There are a number of existing and emerging usage models where support for I/O virtualization is, or will become, increasingly important. Performance, scalability, cost, trust, reliability, and availability are all important considerations, and their relative importance can vary depending upon usage models and the market segment in which they are deployed.

There are two key requirements that are common across market segments and usage models. The first requirement is protected access to I/O resources from a given virtual machine (VM), such that it cannot interfere with the operation of another VM on the same platform. This isolation between VMs is essential for achieving availability, reliability, and trust. The second major requirement is the ability to share I/O resources among multiple VMs. In many cases, it is not practical or cost-effective to replicate I/O resources (such as storage or network controllers) for each VM on a given platform.

First we consider the importance of I/O virtualization in the data center. Many server applications are I/O intensive, especially for networking and storage. Key requirements within the data center include scalability and performance to enable server consolidation. Reliability and availability are important as mission-critical applications move onto virtualized data center servers and infrastructures.

In the case of server consolidation, virtualization is used to deploy multiple VMs (each containing an operating system (OS) and associated services and applications) onto a single server. This consolidation is done primarily to utilize the underlying server hardware more effectively. Many server applications require a significant amount of I/O performance, and so it follows that the consolidation of multiple server applications will need a scalable and high-performance solution for I/O virtualization. The scalability requirement comes from the fact that the total network and storage I/O required from a given server platform is the aggregate of the I/O requirements of the multiple consolidated applications. I/O performance is needed by each VM to satisfy a wide range of server applications with varied and demanding I/O performance requirements.

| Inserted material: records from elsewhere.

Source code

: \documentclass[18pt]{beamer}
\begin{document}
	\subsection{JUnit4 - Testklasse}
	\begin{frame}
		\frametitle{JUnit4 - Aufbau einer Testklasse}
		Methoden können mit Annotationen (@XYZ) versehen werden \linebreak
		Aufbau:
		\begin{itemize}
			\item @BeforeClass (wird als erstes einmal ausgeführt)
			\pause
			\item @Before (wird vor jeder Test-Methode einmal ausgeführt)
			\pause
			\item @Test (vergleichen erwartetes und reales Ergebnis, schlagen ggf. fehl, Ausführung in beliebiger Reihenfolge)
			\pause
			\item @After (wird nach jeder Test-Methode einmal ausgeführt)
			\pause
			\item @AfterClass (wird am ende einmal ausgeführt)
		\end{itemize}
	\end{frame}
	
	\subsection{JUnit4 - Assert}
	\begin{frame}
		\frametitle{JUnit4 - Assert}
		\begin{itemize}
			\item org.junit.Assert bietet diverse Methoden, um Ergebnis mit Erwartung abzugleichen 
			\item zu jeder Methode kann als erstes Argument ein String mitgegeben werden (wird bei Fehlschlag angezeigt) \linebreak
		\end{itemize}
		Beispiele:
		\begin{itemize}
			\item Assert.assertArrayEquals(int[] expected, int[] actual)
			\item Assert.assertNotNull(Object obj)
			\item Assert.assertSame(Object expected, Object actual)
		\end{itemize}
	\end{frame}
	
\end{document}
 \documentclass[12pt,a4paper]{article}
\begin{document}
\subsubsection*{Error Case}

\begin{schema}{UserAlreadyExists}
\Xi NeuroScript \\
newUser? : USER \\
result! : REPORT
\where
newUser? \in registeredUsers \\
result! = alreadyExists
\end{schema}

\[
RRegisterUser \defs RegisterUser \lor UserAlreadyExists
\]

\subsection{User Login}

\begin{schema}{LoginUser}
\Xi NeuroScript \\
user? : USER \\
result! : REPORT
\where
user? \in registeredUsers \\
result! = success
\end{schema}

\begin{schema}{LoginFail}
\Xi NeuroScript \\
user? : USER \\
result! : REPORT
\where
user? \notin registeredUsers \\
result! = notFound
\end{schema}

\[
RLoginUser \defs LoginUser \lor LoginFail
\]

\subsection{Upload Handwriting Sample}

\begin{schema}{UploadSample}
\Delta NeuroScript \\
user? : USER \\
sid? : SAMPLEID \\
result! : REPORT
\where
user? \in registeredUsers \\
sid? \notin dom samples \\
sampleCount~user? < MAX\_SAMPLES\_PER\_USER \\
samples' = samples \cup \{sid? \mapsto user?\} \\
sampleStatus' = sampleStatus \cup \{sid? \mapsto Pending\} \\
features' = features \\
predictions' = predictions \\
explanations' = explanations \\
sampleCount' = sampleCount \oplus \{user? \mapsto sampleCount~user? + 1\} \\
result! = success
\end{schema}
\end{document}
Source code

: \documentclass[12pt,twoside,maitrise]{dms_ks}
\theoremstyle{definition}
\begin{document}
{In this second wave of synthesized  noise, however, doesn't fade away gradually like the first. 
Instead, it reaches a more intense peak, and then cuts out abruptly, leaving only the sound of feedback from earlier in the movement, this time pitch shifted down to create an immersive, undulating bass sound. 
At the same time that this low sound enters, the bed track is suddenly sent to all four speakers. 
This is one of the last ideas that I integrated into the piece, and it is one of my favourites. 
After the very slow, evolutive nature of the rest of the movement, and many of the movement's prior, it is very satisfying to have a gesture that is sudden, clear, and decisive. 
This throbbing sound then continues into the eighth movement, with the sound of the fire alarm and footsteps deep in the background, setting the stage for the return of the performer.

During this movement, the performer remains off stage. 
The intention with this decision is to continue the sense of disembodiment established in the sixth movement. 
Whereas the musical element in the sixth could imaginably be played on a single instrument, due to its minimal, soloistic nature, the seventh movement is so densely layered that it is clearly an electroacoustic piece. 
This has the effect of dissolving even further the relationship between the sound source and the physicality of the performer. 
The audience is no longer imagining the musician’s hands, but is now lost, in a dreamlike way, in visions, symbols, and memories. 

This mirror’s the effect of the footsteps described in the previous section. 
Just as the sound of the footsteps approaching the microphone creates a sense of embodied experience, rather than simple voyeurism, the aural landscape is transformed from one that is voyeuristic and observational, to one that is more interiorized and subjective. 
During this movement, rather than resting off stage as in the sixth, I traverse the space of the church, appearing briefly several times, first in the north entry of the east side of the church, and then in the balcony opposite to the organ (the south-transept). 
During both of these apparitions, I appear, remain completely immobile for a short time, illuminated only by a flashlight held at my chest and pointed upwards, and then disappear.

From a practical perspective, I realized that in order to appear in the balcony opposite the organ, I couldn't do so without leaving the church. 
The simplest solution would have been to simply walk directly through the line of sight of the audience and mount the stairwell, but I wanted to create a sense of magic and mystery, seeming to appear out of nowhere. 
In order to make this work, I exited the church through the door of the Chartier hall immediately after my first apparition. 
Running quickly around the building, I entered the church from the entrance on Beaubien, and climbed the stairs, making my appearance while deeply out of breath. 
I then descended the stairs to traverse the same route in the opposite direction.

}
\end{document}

Next we look at the importance of I/O virtualization in client platforms. For most client platforms, I/O scalability and performance are relatively modest as compared to servers, but tend to be more sensitive to cost and trust issues.

In the case of the enterprise client, virtualization can be used to create a self-contained operating environment, or "virtual appliance," that is dedicated to capabilities such as manageability or security. These capabilities generally need protected and secure access to a network device to communicate with down-the-wire management agents and to monitor network traffic for security threats. For example, a security agent within a VM requires protected access to the actual network controller hardware. This agent can then intelligently examine network traffic for malicious payloads or suspected intrusion attempts before the network packets are passed to the guest OS, where user applications might be affected.

This virtual-appliance model can be applied beyond the enterprise client. Workstations and home computers can use this technique for management, security, content protection, and a wide variety of other dedicated services. The type of service deployed may dictate that various types of I/O resources, graphics, network, and storage devices, be isolated from the OS where the user's applications are running.

In this paper we survey a variety of existing and emerging techniques for addressing the above requirements of I/O virtualization. We begin in the next section by studying different options for Virtual Machine Monitor (VMM) structuring and software architecture, and then we discuss various techniques for sharing I/O resources among multiple guest OSs. Our survey highlights various challenges faced by today's I/O-virtualization techniques, and it underscores the need for new forms of hardware support to facilitate I/O-resource assignment, protection, and sharing. We then detail the architecture of Intel's VT-d and explain how it helps to establish a new platform infrastructure for addressing the challenges of I/O virtualization in future platforms based on Intel^® technology.